In this episode, we talk about the meaning of value and the ability to value something.
Remember when I first got into the trading world, I had a mentor that was helping me get in and he was a natural gas trader and what he told me is the most critical skill that a trader needs to have is the ability to value something. So how do you come up with a value for a commodity, etcetera?
So when we're looking at this word valuation, let's take a deeper look into what value actually means. Value is how useful something is. So when you're talking about how valuable something is, we're talking about the utility you are getting from it. So value is derived from the usefulness of something and that is the utility that we are getting. And when we're getting utility, the thing about utility is, utility subjective. Different people get different types of utility from different things.
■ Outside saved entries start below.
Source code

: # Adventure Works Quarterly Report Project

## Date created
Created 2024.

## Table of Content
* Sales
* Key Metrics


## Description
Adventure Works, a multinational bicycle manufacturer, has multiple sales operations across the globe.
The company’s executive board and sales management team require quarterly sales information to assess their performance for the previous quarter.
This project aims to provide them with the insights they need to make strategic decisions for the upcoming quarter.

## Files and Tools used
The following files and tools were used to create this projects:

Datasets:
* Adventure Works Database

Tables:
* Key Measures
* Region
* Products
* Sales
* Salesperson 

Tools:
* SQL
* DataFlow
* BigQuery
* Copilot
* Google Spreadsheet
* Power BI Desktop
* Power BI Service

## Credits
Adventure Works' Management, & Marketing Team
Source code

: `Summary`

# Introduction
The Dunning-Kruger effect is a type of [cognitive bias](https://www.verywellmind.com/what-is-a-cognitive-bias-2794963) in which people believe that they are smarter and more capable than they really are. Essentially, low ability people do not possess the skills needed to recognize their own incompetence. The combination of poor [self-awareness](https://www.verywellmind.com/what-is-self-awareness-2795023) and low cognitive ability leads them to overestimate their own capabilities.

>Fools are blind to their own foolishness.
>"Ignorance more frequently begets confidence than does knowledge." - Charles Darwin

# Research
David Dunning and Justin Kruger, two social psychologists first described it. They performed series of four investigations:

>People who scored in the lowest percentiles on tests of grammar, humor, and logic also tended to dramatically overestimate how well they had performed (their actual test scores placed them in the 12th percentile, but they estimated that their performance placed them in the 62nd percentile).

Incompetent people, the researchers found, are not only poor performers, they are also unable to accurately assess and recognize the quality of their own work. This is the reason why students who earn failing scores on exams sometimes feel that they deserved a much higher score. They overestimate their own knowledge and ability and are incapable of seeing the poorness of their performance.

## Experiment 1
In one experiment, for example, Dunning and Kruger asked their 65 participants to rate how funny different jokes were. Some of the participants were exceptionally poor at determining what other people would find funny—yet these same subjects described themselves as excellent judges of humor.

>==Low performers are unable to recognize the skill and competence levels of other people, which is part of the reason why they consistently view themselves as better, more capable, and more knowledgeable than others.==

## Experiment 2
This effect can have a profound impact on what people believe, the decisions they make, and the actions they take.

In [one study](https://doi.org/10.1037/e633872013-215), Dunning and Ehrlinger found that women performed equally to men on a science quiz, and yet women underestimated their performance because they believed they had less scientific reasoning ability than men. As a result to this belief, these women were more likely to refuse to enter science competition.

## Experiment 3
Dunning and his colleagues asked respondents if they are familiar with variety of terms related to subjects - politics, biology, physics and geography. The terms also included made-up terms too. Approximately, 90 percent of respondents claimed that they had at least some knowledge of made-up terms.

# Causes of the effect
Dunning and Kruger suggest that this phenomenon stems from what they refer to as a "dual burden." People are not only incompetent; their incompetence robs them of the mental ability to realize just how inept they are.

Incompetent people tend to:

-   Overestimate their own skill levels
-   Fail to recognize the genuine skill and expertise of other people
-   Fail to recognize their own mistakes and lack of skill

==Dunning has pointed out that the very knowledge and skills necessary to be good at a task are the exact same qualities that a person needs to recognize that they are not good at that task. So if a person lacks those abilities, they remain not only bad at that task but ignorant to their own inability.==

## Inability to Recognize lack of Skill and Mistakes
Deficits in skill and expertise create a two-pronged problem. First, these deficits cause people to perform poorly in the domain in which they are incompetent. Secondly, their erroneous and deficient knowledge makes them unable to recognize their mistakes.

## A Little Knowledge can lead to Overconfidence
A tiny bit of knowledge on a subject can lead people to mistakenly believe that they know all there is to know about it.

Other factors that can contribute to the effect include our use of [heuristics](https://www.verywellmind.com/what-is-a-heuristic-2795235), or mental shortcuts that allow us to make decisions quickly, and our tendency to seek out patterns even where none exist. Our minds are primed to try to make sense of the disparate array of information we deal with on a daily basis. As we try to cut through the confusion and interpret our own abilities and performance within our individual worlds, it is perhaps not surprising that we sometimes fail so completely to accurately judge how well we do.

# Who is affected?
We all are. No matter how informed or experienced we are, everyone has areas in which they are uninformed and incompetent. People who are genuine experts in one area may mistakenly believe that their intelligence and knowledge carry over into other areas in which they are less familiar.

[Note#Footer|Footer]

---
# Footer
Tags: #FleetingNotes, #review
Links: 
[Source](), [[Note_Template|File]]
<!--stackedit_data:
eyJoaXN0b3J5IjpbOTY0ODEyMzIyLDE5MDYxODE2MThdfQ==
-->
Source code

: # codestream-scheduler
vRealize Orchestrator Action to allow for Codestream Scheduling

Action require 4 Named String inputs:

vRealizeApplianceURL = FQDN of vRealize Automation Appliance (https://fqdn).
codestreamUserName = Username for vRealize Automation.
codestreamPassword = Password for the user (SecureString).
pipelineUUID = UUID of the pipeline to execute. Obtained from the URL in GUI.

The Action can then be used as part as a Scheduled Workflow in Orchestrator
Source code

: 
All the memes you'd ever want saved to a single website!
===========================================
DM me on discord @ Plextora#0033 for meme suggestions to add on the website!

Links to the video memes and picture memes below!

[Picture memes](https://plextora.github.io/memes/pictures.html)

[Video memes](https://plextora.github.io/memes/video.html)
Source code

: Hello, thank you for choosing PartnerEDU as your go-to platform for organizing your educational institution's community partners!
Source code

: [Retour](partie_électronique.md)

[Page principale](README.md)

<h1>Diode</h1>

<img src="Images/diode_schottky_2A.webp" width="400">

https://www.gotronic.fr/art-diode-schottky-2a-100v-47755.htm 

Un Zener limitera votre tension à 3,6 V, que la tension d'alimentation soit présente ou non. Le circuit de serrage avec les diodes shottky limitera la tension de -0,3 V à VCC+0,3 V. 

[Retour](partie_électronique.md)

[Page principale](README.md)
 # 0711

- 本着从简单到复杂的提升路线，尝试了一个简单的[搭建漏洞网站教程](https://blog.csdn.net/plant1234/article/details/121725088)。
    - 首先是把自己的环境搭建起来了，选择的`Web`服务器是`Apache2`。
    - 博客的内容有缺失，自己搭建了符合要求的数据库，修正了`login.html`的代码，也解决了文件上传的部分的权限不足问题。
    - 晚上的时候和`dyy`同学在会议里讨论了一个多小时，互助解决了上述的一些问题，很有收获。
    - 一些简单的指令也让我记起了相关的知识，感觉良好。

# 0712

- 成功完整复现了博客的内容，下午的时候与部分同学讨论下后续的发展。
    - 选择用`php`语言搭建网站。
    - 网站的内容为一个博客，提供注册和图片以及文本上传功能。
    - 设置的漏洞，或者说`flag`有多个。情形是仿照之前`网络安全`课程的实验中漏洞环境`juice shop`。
So I'll give you an example. My neighbor Yasmina and I've mentioned her before, her and I, we both like to hang out on different sides of the beach. She so again I'm living in Tulum and she likes to hang out on the public side of the beach and I like to hang out on the private side of the beach. So on the public side of the beach, the reason she likes it, is because it's lively, there are a lot more down-to-earth people, she can go make a lot of friends and there's just more stuff on that side. The music, the vibe that she values much more. Me on the other hand, I don't like the public side at all. I try to avoid the public side as much as I can. The public side has drum circles and all this noise and I don't know, it just sounds, it just seems crazy to me and I avoid that section.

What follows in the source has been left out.